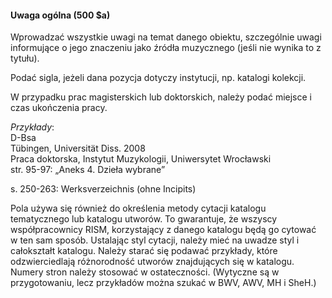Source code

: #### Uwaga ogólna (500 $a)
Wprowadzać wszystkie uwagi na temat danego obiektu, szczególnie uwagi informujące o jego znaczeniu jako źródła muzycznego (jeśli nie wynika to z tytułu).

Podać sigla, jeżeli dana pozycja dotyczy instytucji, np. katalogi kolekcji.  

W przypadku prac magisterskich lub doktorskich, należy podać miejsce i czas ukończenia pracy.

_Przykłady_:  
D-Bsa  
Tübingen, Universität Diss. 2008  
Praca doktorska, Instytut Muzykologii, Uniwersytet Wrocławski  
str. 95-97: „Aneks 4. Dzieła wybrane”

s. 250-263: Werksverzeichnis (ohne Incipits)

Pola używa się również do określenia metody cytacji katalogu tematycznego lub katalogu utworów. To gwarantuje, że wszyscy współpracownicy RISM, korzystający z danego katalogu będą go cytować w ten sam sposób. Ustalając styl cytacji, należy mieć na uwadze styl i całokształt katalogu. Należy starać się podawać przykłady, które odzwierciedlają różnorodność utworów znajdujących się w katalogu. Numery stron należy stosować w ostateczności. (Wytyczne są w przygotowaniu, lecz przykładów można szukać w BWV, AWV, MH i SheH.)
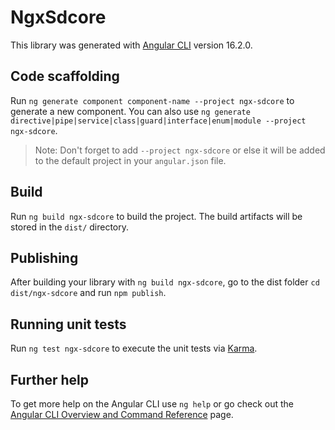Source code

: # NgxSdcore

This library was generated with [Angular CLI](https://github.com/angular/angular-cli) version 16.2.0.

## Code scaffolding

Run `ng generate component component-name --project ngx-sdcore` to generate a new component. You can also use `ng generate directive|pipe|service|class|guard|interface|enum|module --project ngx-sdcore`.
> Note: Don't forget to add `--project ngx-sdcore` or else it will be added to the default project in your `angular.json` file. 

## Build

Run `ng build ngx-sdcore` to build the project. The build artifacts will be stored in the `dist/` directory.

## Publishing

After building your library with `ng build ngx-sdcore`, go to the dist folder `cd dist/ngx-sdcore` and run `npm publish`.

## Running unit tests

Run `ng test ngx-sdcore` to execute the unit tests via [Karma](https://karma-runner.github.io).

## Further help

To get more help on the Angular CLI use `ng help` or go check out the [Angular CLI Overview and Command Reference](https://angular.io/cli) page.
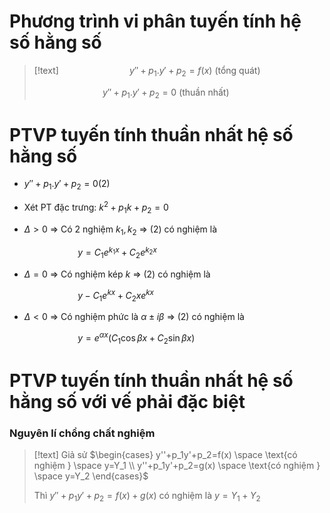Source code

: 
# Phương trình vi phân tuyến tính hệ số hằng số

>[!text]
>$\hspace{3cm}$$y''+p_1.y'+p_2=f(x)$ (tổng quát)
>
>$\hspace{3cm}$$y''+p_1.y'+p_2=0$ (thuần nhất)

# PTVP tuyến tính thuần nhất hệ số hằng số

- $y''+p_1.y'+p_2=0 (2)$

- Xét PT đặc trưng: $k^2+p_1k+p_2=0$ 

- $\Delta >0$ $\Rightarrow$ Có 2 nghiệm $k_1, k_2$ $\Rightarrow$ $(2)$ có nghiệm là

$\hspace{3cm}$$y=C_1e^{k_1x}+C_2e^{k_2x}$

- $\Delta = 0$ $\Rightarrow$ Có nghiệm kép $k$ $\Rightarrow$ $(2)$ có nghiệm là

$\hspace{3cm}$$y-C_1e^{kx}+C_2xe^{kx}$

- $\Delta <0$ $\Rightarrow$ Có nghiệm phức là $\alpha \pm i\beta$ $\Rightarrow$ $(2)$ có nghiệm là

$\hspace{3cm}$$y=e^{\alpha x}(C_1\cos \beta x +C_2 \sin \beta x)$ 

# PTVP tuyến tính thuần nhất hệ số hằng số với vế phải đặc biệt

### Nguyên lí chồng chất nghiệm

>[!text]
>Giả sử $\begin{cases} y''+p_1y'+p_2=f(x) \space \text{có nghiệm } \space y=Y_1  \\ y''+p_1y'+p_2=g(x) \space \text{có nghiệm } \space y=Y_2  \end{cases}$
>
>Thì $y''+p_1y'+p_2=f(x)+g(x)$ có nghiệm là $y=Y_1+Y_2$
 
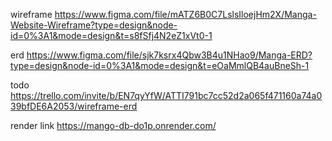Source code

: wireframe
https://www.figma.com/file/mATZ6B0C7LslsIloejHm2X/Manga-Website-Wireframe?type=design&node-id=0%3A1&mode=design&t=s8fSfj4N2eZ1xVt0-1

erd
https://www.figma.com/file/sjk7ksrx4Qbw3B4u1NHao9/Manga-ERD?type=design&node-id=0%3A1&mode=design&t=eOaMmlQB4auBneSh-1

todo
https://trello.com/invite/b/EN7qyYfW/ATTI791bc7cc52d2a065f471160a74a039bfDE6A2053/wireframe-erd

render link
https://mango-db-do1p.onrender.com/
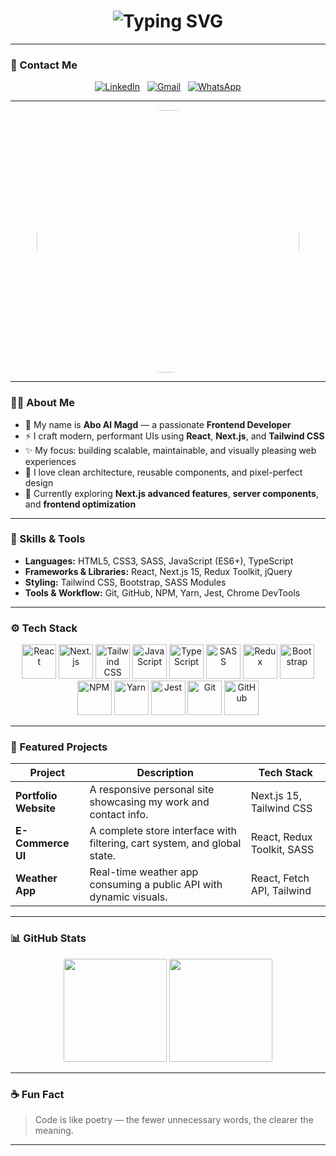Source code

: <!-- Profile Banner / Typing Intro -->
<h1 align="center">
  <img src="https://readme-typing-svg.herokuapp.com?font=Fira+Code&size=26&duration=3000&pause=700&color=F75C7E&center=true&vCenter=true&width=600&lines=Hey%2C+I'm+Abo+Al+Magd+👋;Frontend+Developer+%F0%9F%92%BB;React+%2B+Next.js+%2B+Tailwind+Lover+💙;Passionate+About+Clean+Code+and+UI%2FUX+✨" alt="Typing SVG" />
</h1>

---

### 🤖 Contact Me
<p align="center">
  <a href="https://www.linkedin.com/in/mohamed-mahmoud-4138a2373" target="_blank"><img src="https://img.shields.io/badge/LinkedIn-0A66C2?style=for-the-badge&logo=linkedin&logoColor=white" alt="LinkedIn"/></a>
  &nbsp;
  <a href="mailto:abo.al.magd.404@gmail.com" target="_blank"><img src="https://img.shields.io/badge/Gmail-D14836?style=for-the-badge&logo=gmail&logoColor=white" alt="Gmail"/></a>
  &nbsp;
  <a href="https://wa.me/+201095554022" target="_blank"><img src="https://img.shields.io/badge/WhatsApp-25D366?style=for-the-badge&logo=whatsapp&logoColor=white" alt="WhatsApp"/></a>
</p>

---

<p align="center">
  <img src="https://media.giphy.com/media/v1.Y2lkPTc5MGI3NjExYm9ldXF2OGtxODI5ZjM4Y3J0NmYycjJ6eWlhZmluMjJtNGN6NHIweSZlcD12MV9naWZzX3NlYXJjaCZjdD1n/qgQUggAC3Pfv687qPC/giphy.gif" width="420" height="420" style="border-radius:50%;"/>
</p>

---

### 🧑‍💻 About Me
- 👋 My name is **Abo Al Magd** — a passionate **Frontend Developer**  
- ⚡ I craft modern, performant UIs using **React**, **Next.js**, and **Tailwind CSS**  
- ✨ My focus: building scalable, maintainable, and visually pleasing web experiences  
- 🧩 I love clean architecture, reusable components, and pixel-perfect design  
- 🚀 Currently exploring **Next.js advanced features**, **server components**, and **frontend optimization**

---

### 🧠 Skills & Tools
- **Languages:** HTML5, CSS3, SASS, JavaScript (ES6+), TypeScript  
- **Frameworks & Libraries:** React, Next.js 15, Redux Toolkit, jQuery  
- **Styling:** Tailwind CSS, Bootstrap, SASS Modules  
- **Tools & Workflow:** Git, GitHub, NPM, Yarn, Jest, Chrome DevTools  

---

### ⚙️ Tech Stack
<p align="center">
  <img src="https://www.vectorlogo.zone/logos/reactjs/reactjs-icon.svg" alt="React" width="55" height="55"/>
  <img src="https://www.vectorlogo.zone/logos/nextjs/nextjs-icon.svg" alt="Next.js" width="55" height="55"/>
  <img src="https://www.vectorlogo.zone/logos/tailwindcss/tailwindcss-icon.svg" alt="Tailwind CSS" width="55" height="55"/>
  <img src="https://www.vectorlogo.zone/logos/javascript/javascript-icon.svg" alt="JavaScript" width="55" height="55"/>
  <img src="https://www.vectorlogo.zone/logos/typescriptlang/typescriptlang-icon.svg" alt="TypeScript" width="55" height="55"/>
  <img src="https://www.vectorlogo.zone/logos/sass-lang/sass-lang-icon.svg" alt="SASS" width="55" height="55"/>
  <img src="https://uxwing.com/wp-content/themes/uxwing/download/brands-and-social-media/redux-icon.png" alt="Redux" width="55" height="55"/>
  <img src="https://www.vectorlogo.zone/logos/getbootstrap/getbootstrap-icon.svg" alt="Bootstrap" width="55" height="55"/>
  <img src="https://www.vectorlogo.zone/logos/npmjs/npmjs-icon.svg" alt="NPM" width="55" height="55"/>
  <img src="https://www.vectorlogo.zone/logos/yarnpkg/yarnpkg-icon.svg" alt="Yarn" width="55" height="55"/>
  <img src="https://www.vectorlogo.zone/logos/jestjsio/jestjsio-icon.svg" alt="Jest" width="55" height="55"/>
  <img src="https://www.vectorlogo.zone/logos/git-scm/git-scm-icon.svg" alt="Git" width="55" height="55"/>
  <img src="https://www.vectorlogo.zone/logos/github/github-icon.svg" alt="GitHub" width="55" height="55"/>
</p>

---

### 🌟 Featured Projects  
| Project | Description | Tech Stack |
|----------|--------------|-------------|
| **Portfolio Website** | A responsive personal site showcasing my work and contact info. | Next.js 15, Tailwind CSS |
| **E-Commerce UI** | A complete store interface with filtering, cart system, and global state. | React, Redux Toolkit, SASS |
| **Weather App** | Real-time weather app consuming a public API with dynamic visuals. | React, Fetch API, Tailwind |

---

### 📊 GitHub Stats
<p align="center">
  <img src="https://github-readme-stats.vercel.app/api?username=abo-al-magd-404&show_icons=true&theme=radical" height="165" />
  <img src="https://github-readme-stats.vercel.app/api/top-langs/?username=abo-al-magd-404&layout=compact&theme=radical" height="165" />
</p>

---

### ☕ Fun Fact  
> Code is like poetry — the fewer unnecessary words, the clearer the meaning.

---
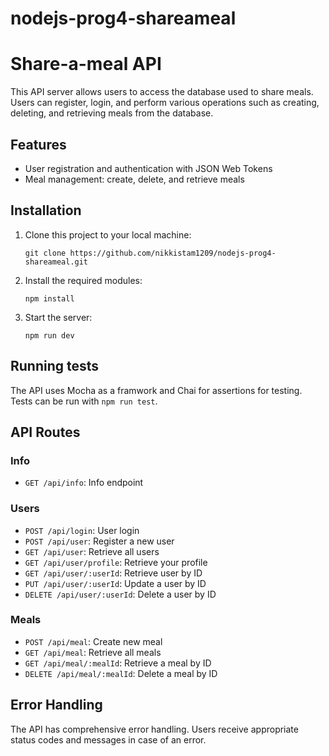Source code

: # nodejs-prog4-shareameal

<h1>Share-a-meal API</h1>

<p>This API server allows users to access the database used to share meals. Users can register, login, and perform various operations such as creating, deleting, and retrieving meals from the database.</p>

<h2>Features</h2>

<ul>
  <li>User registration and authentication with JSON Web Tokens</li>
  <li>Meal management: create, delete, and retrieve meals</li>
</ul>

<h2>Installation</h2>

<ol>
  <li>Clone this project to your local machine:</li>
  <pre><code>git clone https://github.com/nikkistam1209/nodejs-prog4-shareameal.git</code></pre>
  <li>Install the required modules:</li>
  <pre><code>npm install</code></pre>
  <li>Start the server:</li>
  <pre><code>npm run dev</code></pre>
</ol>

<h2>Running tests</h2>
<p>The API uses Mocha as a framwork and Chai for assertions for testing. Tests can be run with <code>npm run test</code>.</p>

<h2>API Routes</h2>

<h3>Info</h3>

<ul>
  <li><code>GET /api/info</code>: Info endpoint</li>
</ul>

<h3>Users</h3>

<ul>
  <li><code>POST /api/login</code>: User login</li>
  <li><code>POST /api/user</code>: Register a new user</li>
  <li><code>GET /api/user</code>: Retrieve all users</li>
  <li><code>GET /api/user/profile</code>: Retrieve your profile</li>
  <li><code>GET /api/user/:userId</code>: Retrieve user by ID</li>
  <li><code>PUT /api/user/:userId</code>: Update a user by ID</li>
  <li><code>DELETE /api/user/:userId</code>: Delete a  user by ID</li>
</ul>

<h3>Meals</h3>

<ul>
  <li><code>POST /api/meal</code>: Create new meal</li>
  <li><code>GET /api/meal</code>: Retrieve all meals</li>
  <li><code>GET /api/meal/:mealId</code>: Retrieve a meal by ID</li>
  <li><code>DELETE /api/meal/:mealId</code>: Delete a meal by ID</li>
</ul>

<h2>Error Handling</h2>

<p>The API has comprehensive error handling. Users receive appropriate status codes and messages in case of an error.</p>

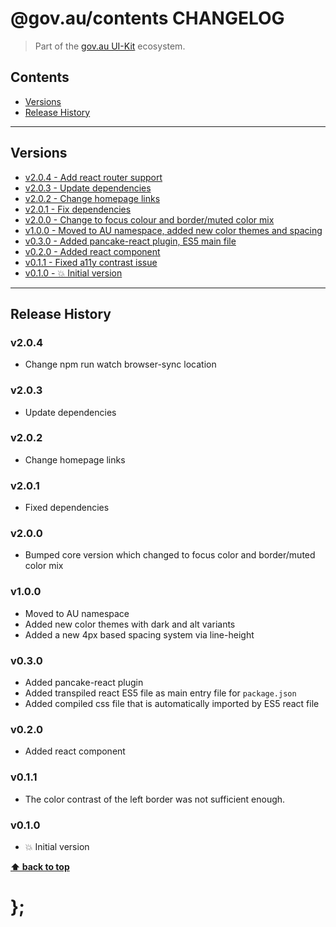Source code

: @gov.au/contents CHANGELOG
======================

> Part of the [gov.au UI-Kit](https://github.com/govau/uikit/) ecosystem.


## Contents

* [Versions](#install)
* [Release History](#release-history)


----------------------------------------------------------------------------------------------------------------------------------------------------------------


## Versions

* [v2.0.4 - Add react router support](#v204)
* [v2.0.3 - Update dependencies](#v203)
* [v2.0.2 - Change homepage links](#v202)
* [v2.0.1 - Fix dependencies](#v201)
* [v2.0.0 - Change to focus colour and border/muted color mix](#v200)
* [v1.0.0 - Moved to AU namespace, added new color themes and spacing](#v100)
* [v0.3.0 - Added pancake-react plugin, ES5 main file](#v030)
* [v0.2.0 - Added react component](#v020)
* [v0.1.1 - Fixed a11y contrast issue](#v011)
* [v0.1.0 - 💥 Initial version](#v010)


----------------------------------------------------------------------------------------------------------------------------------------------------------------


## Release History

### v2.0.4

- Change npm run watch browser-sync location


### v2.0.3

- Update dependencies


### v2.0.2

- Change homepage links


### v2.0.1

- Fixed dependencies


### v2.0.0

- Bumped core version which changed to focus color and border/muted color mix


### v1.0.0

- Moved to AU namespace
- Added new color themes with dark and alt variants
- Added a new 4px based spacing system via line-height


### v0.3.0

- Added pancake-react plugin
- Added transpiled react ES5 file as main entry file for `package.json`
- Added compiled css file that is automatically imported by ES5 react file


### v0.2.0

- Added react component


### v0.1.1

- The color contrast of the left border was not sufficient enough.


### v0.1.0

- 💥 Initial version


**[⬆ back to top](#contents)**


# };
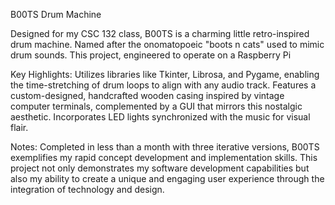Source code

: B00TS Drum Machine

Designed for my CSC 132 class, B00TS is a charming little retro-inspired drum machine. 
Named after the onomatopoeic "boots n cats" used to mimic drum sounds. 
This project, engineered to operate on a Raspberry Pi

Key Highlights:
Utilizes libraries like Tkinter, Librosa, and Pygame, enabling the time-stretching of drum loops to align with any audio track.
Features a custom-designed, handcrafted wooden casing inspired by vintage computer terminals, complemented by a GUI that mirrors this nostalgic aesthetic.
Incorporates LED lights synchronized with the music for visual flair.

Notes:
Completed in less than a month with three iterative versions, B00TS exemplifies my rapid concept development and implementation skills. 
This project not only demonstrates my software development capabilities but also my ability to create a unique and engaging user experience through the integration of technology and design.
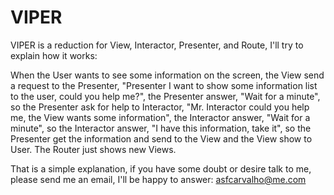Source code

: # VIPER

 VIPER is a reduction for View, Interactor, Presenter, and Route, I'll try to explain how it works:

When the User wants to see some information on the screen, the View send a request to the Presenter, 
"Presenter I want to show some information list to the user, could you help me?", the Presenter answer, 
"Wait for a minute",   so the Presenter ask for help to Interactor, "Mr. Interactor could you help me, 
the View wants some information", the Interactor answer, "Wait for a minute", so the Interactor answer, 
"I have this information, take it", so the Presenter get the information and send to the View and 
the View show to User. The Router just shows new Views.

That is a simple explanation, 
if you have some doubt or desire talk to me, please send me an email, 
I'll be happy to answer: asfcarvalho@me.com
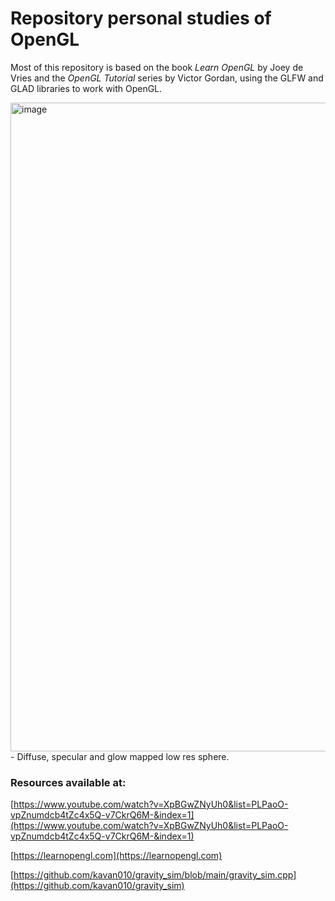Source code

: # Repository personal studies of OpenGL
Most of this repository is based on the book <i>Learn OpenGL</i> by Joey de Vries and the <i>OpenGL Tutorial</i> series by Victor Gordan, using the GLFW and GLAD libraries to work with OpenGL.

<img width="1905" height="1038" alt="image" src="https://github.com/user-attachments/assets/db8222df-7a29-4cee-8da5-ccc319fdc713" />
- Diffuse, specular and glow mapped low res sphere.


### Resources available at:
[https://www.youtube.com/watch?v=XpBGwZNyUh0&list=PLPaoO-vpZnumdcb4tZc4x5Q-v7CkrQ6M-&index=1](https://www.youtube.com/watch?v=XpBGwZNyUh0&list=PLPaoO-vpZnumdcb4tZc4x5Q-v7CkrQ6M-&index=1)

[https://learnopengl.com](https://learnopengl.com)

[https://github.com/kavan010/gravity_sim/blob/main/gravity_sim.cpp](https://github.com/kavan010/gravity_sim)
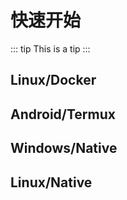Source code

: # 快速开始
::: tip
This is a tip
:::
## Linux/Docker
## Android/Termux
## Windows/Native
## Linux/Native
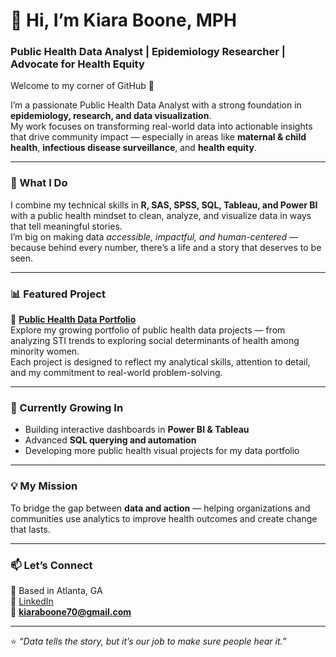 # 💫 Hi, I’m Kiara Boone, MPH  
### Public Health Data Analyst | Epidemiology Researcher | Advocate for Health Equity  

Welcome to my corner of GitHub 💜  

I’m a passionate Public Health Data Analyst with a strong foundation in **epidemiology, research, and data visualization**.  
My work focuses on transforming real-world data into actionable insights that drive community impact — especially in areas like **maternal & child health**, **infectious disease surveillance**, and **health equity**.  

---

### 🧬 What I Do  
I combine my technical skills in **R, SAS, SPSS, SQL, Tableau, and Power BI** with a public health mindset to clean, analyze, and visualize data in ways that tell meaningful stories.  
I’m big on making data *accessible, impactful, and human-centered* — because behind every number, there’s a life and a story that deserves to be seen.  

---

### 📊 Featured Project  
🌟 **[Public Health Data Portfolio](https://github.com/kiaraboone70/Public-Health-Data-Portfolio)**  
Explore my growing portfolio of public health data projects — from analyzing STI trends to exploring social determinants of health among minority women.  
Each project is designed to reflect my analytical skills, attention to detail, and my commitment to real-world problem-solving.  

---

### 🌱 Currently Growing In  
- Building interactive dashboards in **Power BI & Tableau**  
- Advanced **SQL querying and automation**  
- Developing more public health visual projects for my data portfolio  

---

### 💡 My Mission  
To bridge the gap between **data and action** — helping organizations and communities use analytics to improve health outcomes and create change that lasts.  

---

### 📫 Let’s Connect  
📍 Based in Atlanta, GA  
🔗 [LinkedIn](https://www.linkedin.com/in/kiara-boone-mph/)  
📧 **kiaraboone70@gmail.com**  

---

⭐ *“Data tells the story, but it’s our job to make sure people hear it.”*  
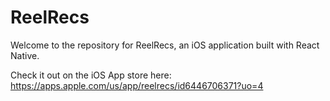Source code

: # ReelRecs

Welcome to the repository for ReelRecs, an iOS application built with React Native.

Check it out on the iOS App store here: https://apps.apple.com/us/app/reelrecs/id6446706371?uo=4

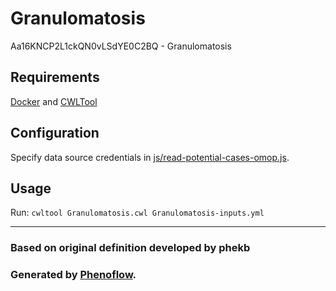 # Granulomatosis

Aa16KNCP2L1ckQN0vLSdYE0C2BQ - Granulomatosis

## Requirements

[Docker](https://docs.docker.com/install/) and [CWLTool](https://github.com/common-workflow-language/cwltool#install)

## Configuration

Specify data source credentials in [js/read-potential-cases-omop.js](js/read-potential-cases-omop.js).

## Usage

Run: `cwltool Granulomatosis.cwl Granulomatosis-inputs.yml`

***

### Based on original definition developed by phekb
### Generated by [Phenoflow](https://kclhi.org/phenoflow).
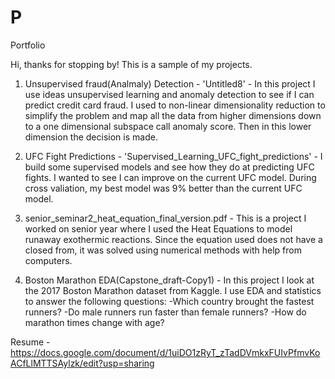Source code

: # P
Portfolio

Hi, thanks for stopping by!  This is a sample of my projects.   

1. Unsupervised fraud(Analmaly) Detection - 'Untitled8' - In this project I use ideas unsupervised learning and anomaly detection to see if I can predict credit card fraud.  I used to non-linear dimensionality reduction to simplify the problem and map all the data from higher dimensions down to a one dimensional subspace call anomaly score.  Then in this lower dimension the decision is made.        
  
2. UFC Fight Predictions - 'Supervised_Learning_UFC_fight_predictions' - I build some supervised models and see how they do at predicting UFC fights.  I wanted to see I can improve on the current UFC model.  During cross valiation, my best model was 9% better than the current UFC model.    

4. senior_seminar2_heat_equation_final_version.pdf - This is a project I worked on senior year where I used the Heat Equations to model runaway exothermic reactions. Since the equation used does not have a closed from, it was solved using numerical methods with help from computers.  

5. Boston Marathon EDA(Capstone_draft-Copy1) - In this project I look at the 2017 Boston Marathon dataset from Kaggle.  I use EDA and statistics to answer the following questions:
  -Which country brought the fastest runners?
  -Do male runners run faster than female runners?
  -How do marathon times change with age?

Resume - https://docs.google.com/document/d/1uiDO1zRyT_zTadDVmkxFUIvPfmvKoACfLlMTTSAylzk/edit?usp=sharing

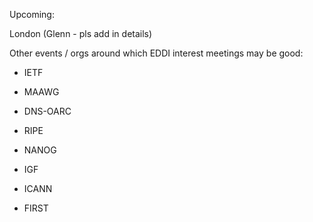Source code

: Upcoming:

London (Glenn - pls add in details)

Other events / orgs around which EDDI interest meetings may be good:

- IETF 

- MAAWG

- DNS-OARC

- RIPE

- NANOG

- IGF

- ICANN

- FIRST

+++

EXERCISE: Go over the listing above and return each line with "minute".

ANSWER BOX:
"Wait for a minute",   so the Presenter ask for help to Interactor, "Mr. Interactor could you help me, 
the View wants some information", the Interactor answer, "Wait for a minute", so the Interactor answer, 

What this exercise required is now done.